Question

The velocity of sound in air at N.T.P is $330{\text{ m }}{{\text{s}}^{ - 1}}$ . What will be its value when temperature is doubled and pressure is halved?
${\text{(i) 65 m }}{{\text{s}}^{ - 1}}$
${\text{(ii) 330 m }}{{\text{s}}^{ - 1}}$
${\text{(iii) 330 }}\sqrt 2 {\text{ m }}{{\text{s}}^{ - 1}}$
${\text{(iv) }}\dfrac{{330}}{{\sqrt 2 }}{\text{ m }}{{\text{s}}^{ - 1}}$

Answer 1

The speed of sound under N.T.P is given as $330{\text{ m }}{{\text{s}}^{ - 1}}$ , we will use the Newton’s formula for finding the velocity of sound and then find the dependencies of velocity of sound. Also we will double the temperature and reduce the pressure, thus we will find the ratio of them.
$v{\text{ = }}\sqrt {\dfrac{{\gamma RT}}{M}}$
Where, $\gamma$ is adiabatic constant, $R$ is gas constant, $T$ is the temperature of a medium and $M$ is the molecular mass of a given gas or medium.

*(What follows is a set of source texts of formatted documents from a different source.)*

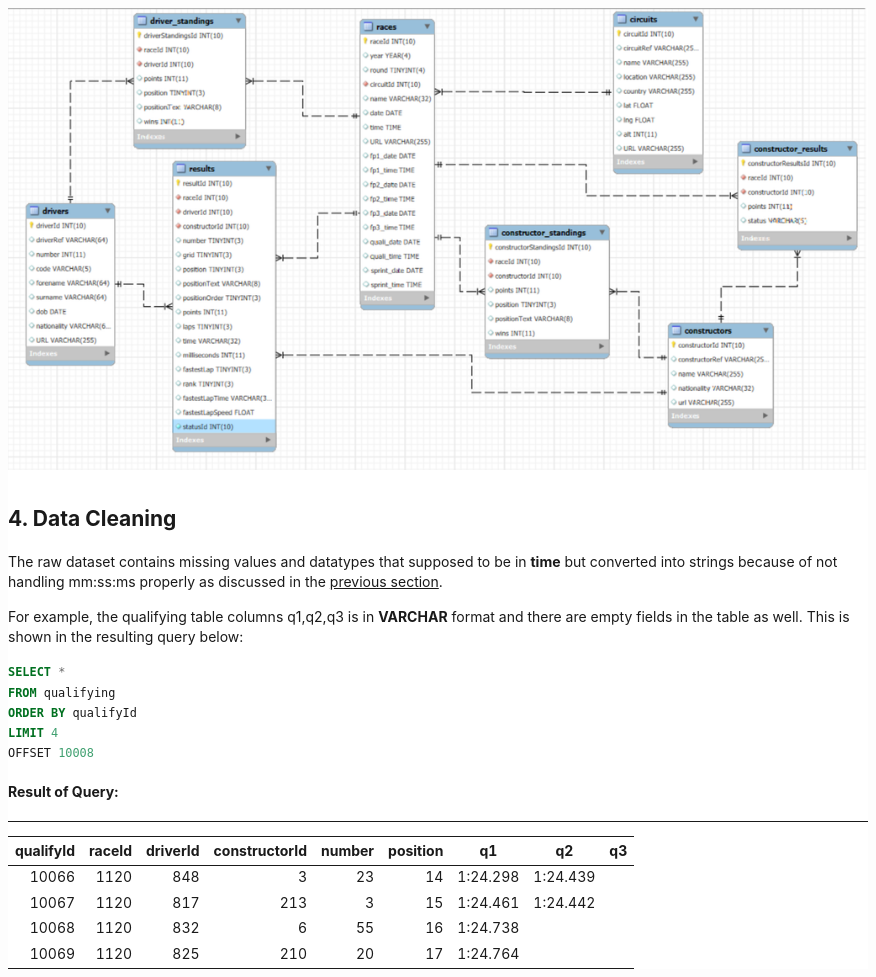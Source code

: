 ![formula1_schema](images/f1_schema.png) 

## 4. Data Cleaning
The raw dataset contains missing values and datatypes that supposed to be in **time** but converted into strings because of not handling mm:ss:ms properly as discussed in the [previous section](#3-import-data-into-sql).

For example, the qualifying table columns q1,q2,q3 is in **VARCHAR** format and there are empty fields in the table as well. This is shown in the resulting query below:

``` sql
SELECT * 
FROM qualifying
ORDER BY qualifyId 
LIMIT 4
OFFSET 10008
```
#### Result of Query:
---
| qualifyId | raceId | driverId | constructorId | number | position | q1 | q2 | q3 | 
| ---: | ---: | ---: | ---: | ---: | ---: | --- | --- | --- | 
| 10066 | 1120 | 848 | 3 | 23 | 14 | 1:24.298 | 1:24.439 |  | 
| 10067 | 1120 | 817 | 213 | 3 | 15 | 1:24.461 | 1:24.442 |  | 
| 10068 | 1120 | 832 | 6 | 55 | 16 | 1:24.738 |  |  | 
| 10069 | 1120 | 825 | 210 | 20 | 17 | 1:24.764 |  |  | 
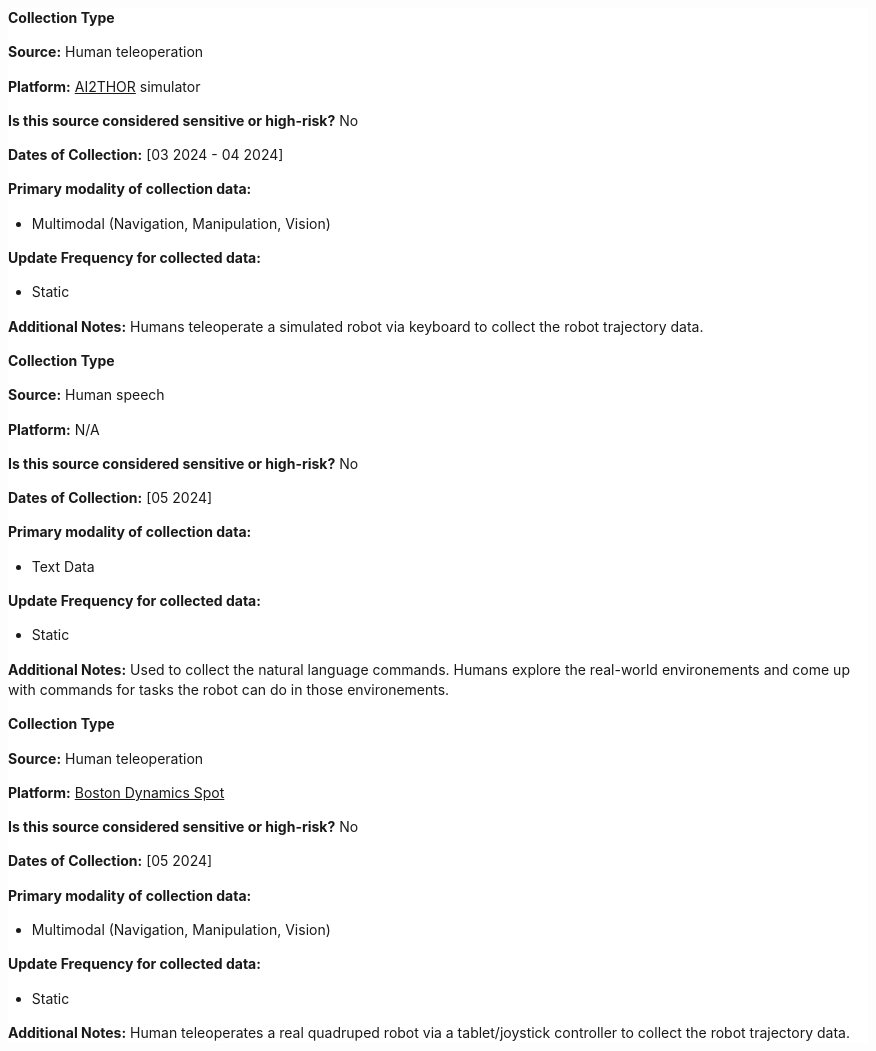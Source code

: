 
**Collection Type**

**Source:** Human teleoperation

**Platform:** [AI2THOR](https://ai2thor.allenai.org/) simulator

**Is this source considered sensitive or high-risk?** No

**Dates of Collection:** [03 2024 - 04 2024]

**Primary modality of collection data:**

- Multimodal (Navigation, Manipulation, Vision)

**Update Frequency for collected data:**

- Static

**Additional Notes:** Humans teleoperate a simulated robot via keyboard to collect the robot trajectory data.


**Collection Type**

**Source:** Human speech

**Platform:** N/A

**Is this source considered sensitive or high-risk?** No

**Dates of Collection:** [05 2024]

**Primary modality of collection data:**

- Text Data

**Update Frequency for collected data:**

- Static

**Additional Notes:** Used to collect the natural language commands. Humans explore the real-world environements and come up with commands for tasks the robot can do in those environements.


**Collection Type**

**Source:** Human teleoperation

**Platform:** [Boston Dynamics Spot](https://bostondynamics.com/products/spot/)

**Is this source considered sensitive or high-risk?** No

**Dates of Collection:** [05 2024]

**Primary modality of collection data:**

- Multimodal (Navigation, Manipulation, Vision)

**Update Frequency for collected data:**

- Static

**Additional Notes:** Human teleoperates a real quadruped robot via a tablet/joystick controller to collect the robot trajectory data.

Complete step by step answer:
According to Newton the speed or velocity of sound in any medium can be calculated by using the formula as:
$v{\text{ = }}\sqrt {\dfrac{{\gamma RT}}{M}}$ ____________ $(1)$
From the above formula we can observe that velocity of sound does not depend on pressure of gas but it depend on temperature of gas as,
$v{\text{ }} \propto {\text{ }}\sqrt T$
Let ${v_1}$ be the velocity of sound at N.T.P which is given as $330{\text{ m }}{{\text{s}}^{ - 1}}$ . We can write equation $(1)$ for velocity ${v_1}$ as:
${v_1}{\text{ = }}\sqrt {\dfrac{{\gamma RT}}{M}}$ _______________ $(2)$
Now when temperature gets doubled, equation $(1)$ can be written as,
$v{\text{ = }}\sqrt {\dfrac{{\gamma RT}}{M}}$
$v{\text{ = }}\sqrt {\dfrac{{\gamma R{\text{ }} \times {\text{ 2}}T}}{M}}$
$v{\text{ = }}\sqrt 2 {\text{ }} \times {\text{ }}\sqrt {\dfrac{{\gamma RT}}{M}}$
Now using the value from equation $(2)$ we can get the speed of sound as,
$v{\text{ = }}\sqrt 2 {\text{ }} \times {\text{ }}{v_1}$
We know that ${v_1}$ is the velocity of sound at N.T.P which is given as $330{\text{ m }}{{\text{s}}^{ - 1}}$ . Therefore,
$v{\text{ = }}\left( {\sqrt 2 {\text{ }} \times {\text{ 330}}} \right){\text{ m }}{{\text{s}}^{ - 1}}$
Hence the correct option is ${\text{(iii) 330 }}\sqrt 2 {\text{ m }}{{\text{s}}^{ - 1}}$ .

Note:
The velocity of sound does depend on pressure of medium or gas. This is because it has no effect of change in pressure on velocity of sound. We can also find the speed of sound by directly using the relation $v{\text{ }} \propto {\text{ }}\sqrt T$ . The answer would be the same in both situations. There is no need to substitute the value of $R$ as it would be replaced at the end.